Recall timeline: On December 3rd, 2020 Canyon Bakehouse announced a recall on their website and on social media that they were recalling two products with certain lot numbers and UPC codes–Mountain White Bread and Everything Bagels. Their initial post stated:
“Recently, internal testing of some finished baked goods revealed the possible presence of gluten outside of GFCO standards. Unfortunately, a small quantity of this product was inadvertently shipped to the marketplace.”
A follow-up announcement on December 4th provided additional detail:
“Our team immediately flagged the affected products and put them in a separate hold area so they could be properly disposed of. We traced the issue to an isolated ingredient supplier. Where we dropped the ball is that some of the affected product was inadvertently shipped from the hold area. That should not have happened. We’re investigating to find out how it did and put additional safeguards in place to ensure it doesn’t occur again. This all started as an isolated supplier issue, though, and we’re developing an even more robust supplier audit process to ensure our standards are met. We hope to implement that soon.”

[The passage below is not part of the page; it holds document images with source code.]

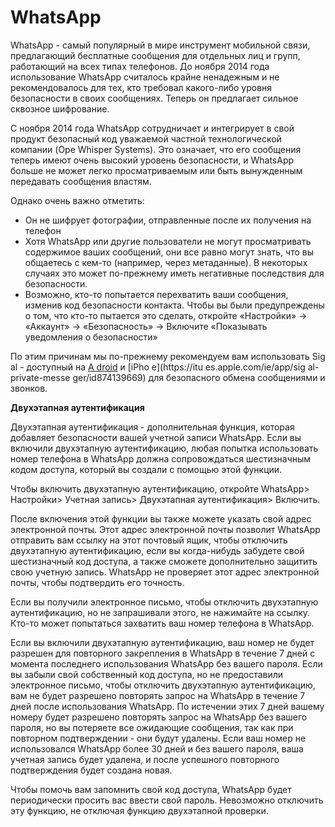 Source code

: [Title]: # (WhatsApp)
[Order]: # (3)

# WhatsApp

WhatsApp - самый популярный в мире инструмент мобильной связи, предлагающий бесплатные сообщения для отдельных лиц и групп, работающий на всех типах телефонов. До ноября 2014 года использование WhatsApp считалось крайне ненадежным и не рекомендовалось для тех, кто требовал какого-либо уровня безопасности в своих сообщениях. Теперь он предлагает сильное сквозное шифрование.

С ноября 2014 года WhatsApp сотрудничает и интегрирует в свой продукт безопасный код уважаемой частной технологической компании (Ope
 Whisper Systems). Это означает, что его сообщения теперь имеют очень высокий уровень безопасности, и WhatsApp больше не может легко просматриваемым или быть вынужденным передавать сообщения властям.

Однако очень важно отметить:

* Он не шифрует фотографии, отправленные после их получения на телефон
* Хотя WhatsApp или другие пользователи не могут просматривать содержимое ваших сообщений, они все равно могут знать, что вы общаетесь с кем-то (например, через метаданные). В некоторых случаях это может по-прежнему иметь негативные последствия для безопасности.
* Возможно, кто-то попытается перехватить ваши сообщения, изменив код безопасности контакта. Чтобы вы были предупреждены о том, что кто-то пытается это сделать, откройте «Настройки» -> «Аккаунт» -> «Безопасность» -> Включите «Показывать уведомления о безопасности»

По этим причинам мы по-прежнему рекомендуем вам использовать Sig
al - доступный на [A
droid](https://play.google.com/store/apps/details?id=org.thoughtcrime.securesms) и [iPho
e](https://itu
es.apple.com/ie/app/sig
al-private-messe
ger/id874139669) для безопасного обмена сообщениями и звонков.

**Двухэтапная аутентификация**

Двухэтапная аутентификация - дополнительная функция, которая добавляет безопасности вашей учетной записи WhatsApp. Если вы включили двухэтапную аутентификацию, любая попытка использовать номер телефона в WhatsApp должна сопровождаться шестизначным кодом доступа, который вы создали с помощью этой функции.

Чтобы включить двухэтапную аутентификацию, откройте WhatsApp> Настройки> Учетная запись> Двухэтапная аутентификация> Включить.

После включения этой функции вы также можете указать свой адрес электронной почты. Этот адрес электронной почты позволит WhatsApp отправить вам ссылку на этот почтовый ящик, чтобы отключить двухэтапную аутентификацию, если вы когда-нибудь забудете свой шестизначный код доступа, а также сможете дополнительно защитить свою учетную запись. WhatsApp не проверяет этот адрес электронной почты, чтобы подтвердить его точность. 

Если вы получили электронное письмо, чтобы отключить двухэтапную аутентификацию, но не запрашивали этого, не нажимайте на ссылку. Кто-то может попытаться захватить ваш номер телефона в WhatsApp.

Если вы включили двухэтапную аутентификацию, ваш номер не будет разрешен для повторного закрепления в WhatsApp в течение 7 дней с момента последнего использования WhatsApp без вашего пароля. Если вы забыли свой собственный код доступа, но не предоставили электронное письмо, чтобы отключить двухэтапную аутентификацию, вам не будет разрешено повторять запрос на WhatsApp в течение 7 дней после использования WhatsApp. По истечении этих 7 дней вашему номеру будет разрешено повторять запрос на WhatsApp без вашего пароля, но вы потеряете все ожидающие сообщения, так как при повторном подтверждении - они будут удалены. Если ваш номер не использовался WhatsApp более 30 дней  и без вашего пароля, ваша учетная запись будет удалена, и после успешного повторного подтверждения будет создана новая.

Чтобы помочь вам запомнить свой код доступа, WhatsApp будет периодически просить вас ввести свой пароль. Невозможно отключить эту функцию, не отключая функцию двухэтапной проверки. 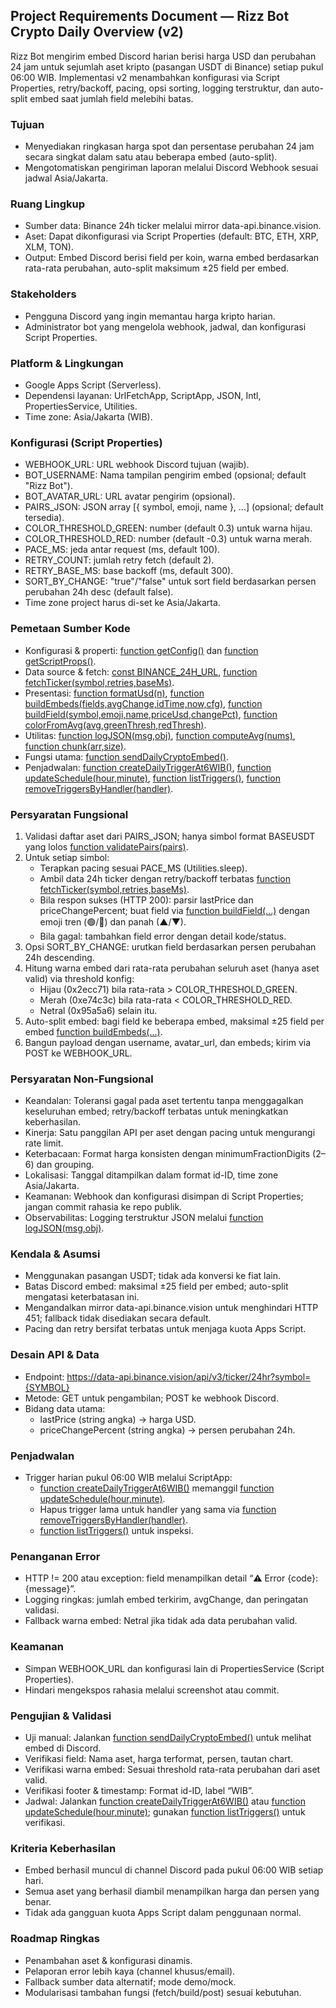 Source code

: ## Project Requirements Document — Rizz Bot Crypto Daily Overview (v2)

Rizz Bot mengirim embed Discord harian berisi harga USD dan perubahan 24 jam untuk sejumlah aset kripto (pasangan USDT di Binance) setiap pukul 06:00 WIB. Implementasi v2 menambahkan konfigurasi via Script Properties, retry/backoff, pacing, opsi sorting, logging terstruktur, dan auto-split embed saat jumlah field melebihi batas.

### Tujuan
- Menyediakan ringkasan harga spot dan persentase perubahan 24 jam secara singkat dalam satu atau beberapa embed (auto-split).
- Mengotomatiskan pengiriman laporan melalui Discord Webhook sesuai jadwal Asia/Jakarta.

### Ruang Lingkup
- Sumber data: Binance 24h ticker melalui mirror data-api.binance.vision.
- Aset: Dapat dikonfigurasi via Script Properties (default: BTC, ETH, XRP, XLM, TON).
- Output: Embed Discord berisi field per koin, warna embed berdasarkan rata-rata perubahan, auto-split maksimum ±25 field per embed.

### Stakeholders
- Pengguna Discord yang ingin memantau harga kripto harian.
- Administrator bot yang mengelola webhook, jadwal, dan konfigurasi Script Properties.

### Platform & Lingkungan
- Google Apps Script (Serverless).
- Dependensi layanan: UrlFetchApp, ScriptApp, JSON, Intl, PropertiesService, Utilities.
- Time zone: Asia/Jakarta (WIB).

### Konfigurasi (Script Properties)
- WEBHOOK_URL: URL webhook Discord tujuan (wajib).
- BOT_USERNAME: Nama tampilan pengirim embed (opsional; default "Rizz Bot").
- BOT_AVATAR_URL: URL avatar pengirim (opsional).
- PAIRS_JSON: JSON array [{ symbol, emoji, name }, ...] (opsional; default tersedia).
- COLOR_THRESHOLD_GREEN: number (default 0.3) untuk warna hijau.
- COLOR_THRESHOLD_RED: number (default -0.3) untuk warna merah.
- PACE_MS: jeda antar request (ms, default 100).
- RETRY_COUNT: jumlah retry fetch (default 2).
- RETRY_BASE_MS: base backoff (ms, default 300).
- SORT_BY_CHANGE: "true"/"false" untuk sort field berdasarkan persen perubahan 24h desc (default false).
- Time zone project harus di-set ke Asia/Jakarta.

### Pemetaan Sumber Kode
- Konfigurasi & properti: [function getConfig()](Code.gs:27) dan [function getScriptProps()](Code.gs:23).
- Data source & fetch: [const BINANCE_24H_URL](Code.gs:93), [function fetchTicker(symbol,retries,baseMs)](Code.gs:96).
- Presentasi: [function formatUsd(n)](Code.gs:119), [function buildEmbeds(fields,avgChange,idTime,now,cfg)](Code.gs:157), [function buildField(symbol,emoji,name,priceUsd,changePct)](Code.gs:126), [function colorFromAvg(avg,greenThresh,redThresh)](Code.gs:145).
- Utilitas: [function logJSON(msg,obj)](Code.gs:61), [function computeAvg(nums)](Code.gs:139), [function chunk(arr,size)](Code.gs:151).
- Fungsi utama: [function sendDailyCryptoEmbed()](Code.gs:185).
- Penjadwalan: [function createDailyTriggerAt6WIB()](Code.gs:253), [function updateSchedule(hour,minute)](Code.gs:257), [function listTriggers()](Code.gs:269), [function removeTriggersByHandler(handler)](Code.gs:280).

### Persyaratan Fungsional
1. Validasi daftar aset dari PAIRS_JSON; hanya simbol format BASEUSDT yang lolos [function validatePairs(pairs)](Code.gs:70).
2. Untuk setiap simbol:
   - Terapkan pacing sesuai PACE_MS (Utilities.sleep).
   - Ambil data 24h ticker dengan retry/backoff terbatas [function fetchTicker(symbol,retries,baseMs)](Code.gs:96).
   - Bila respon sukses (HTTP 200): parsir lastPrice dan priceChangePercent; buat field via [function buildField(...)](Code.gs:126) dengan emoji tren (🟢/🔴) dan panah (▲/▼).
   - Bila gagal: tambahkan field error dengan detail kode/status.
3. Opsi SORT_BY_CHANGE: urutkan field berdasarkan persen perubahan 24h descending.
4. Hitung warna embed dari rata-rata perubahan seluruh aset (hanya aset valid) via threshold konfig:
   - Hijau (0x2ecc71) bila rata-rata > COLOR_THRESHOLD_GREEN.
   - Merah (0xe74c3c) bila rata-rata < COLOR_THRESHOLD_RED.
   - Netral (0x95a5a6) selain itu.
5. Auto-split embed: bagi field ke beberapa embed, maksimal ±25 field per embed [function buildEmbeds(...)](Code.gs:157).
6. Bangun payload dengan username, avatar_url, dan embeds; kirim via POST ke WEBHOOK_URL.

### Persyaratan Non-Fungsional
- Keandalan: Toleransi gagal pada aset tertentu tanpa menggagalkan keseluruhan embed; retry/backoff terbatas untuk meningkatkan keberhasilan.
- Kinerja: Satu panggilan API per aset dengan pacing untuk mengurangi rate limit.
- Keterbacaan: Format harga konsisten dengan minimumFractionDigits (2–6) dan grouping.
- Lokalisasi: Tanggal ditampilkan dalam format id-ID, time zone Asia/Jakarta.
- Keamanan: Webhook dan konfigurasi disimpan di Script Properties; jangan commit rahasia ke repo publik.
- Observabilitas: Logging terstruktur JSON melalui [function logJSON(msg,obj)](Code.gs:61).

### Kendala & Asumsi
- Menggunakan pasangan USDT; tidak ada konversi ke fiat lain.
- Batas Discord embed: maksimal ±25 field per embed; auto-split mengatasi keterbatasan ini.
- Mengandalkan mirror data-api.binance.vision untuk menghindari HTTP 451; fallback tidak disediakan secara default.
- Pacing dan retry bersifat terbatas untuk menjaga kuota Apps Script.

### Desain API & Data
- Endpoint: https://data-api.binance.vision/api/v3/ticker/24hr?symbol={SYMBOL}
- Metode: GET untuk pengambilan; POST ke webhook Discord.
- Bidang data utama:
  - lastPrice (string angka) → harga USD.
  - priceChangePercent (string angka) → persen perubahan 24h.

### Penjadwalan
- Trigger harian pukul 06:00 WIB melalui ScriptApp:
  - [function createDailyTriggerAt6WIB()](Code.gs:253) memanggil [function updateSchedule(hour,minute)](Code.gs:257).
  - Hapus trigger lama untuk handler yang sama via [function removeTriggersByHandler(handler)](Code.gs:280).
  - [function listTriggers()](Code.gs:269) untuk inspeksi.

### Penanganan Error
- HTTP != 200 atau exception: field menampilkan detail “⚠️ Error {code}: {message}”.
- Logging ringkas: jumlah embed terkirim, avgChange, dan peringatan validasi.
- Fallback warna embed: Netral jika tidak ada data perubahan valid.

### Keamanan
- Simpan WEBHOOK_URL dan konfigurasi lain di PropertiesService (Script Properties).
- Hindari mengekspos rahasia melalui screenshot atau commit.

### Pengujian & Validasi
- Uji manual: Jalankan [function sendDailyCryptoEmbed()](Code.gs:185) untuk melihat embed di Discord.
- Verifikasi field: Nama aset, harga terformat, persen, tautan chart.
- Verifikasi warna embed: Sesuai threshold rata-rata perubahan dari aset valid.
- Verifikasi footer & timestamp: Format id-ID, label “WIB”.
- Jadwal: Jalankan [function createDailyTriggerAt6WIB()](Code.gs:253) atau [function updateSchedule(hour,minute)](Code.gs:257); gunakan [function listTriggers()](Code.gs:269) untuk verifikasi.

### Kriteria Keberhasilan
- Embed berhasil muncul di channel Discord pada pukul 06:00 WIB setiap hari.
- Semua aset yang berhasil diambil menampilkan harga dan persen yang benar.
- Tidak ada gangguan kuota Apps Script dalam penggunaan normal.

### Roadmap Ringkas
- Penambahan aset & konfigurasi dinamis.
- Pelaporan error lebih kaya (channel khusus/email).
- Fallback sumber data alternatif; mode demo/mock.
- Modularisasi tambahan fungsi (fetch/build/post) sesuai kebutuhan.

Based on many years of dealing with manufacturers, misbranding, and recalls (and refusals to issue recalls), Canyon Bakehouse handled this recall very well. They announced the recall on their website and social media, they notified their certifying body, and they notified the FDA. In addition, they thoroughly explained what happened, owned their mistake, apologized for the error, and vowed to do better.
My biggest concern at this point is not with Canyon Bakehouse, but with the supplier of the ingredient that caused the recall.
Email correspondence with the manufacturer: I reached out to Canyon Bakehouse with the following questions:
1. Do you either test incoming “raw” ingredients, such as sorghum flour and cultured brown rice flour for gluten or do you request a certificate of analysis from suppliers that includes gluten testing?
2. Can you please provide additional information on the ingredient that was found to contain gluten?
3. Is the supplier of the problematic ingredient notifying other manufacturers about potential cross contact issues?
Canyon Bakehouse replied:
Adhering to GFCO guidelines, we carefully screen our suppliers and require them to provide a Certificate of Analysis that their ingredients contain less than 10ppm (parts per million) of gluten. In this case, we are working with the supplier to determine what happened on their end and are developing a more robust supplier audit process to ensure our standards are met and this does not happen again.
My response back:
My concern is whether the supplier of the problematic ingredient has reached out to other gluten-free manufacturers about potential issues with gluten cross contact. If the ingredient is a flour, it is likely that it contains heterogeneous cross contact that may or may not be detected during testing. Is it possible for you to let me know the ingredient?
Canyon Bakehouse replied:
Regarding your question, because the supplier’s continued cooperation in this process is both needed and appreciated, we would prefer not share further specifics regarding the ingredients.
I understand the position taken by Canyon Bakehouse. They are responsible for their products. BUT if the supplier is representing product as gluten-free, then the supplier should be notifying all other manufacturers of gluten-free foods who purchased the impacted ingredient. IF the supplier sells this ingredient as a labeled gluten-free product to consumers, then the supplier should be issuing their own recall.
What happened with Canyon Bakehouse should serve as a lesson for all manufacturers of gluten-free foods. Manufacturers should consider testing at risk raw ingredients for gluten before they enter the facility. A dedicated facility doesn’t matter if “dirty” ingredients are allowed in the door.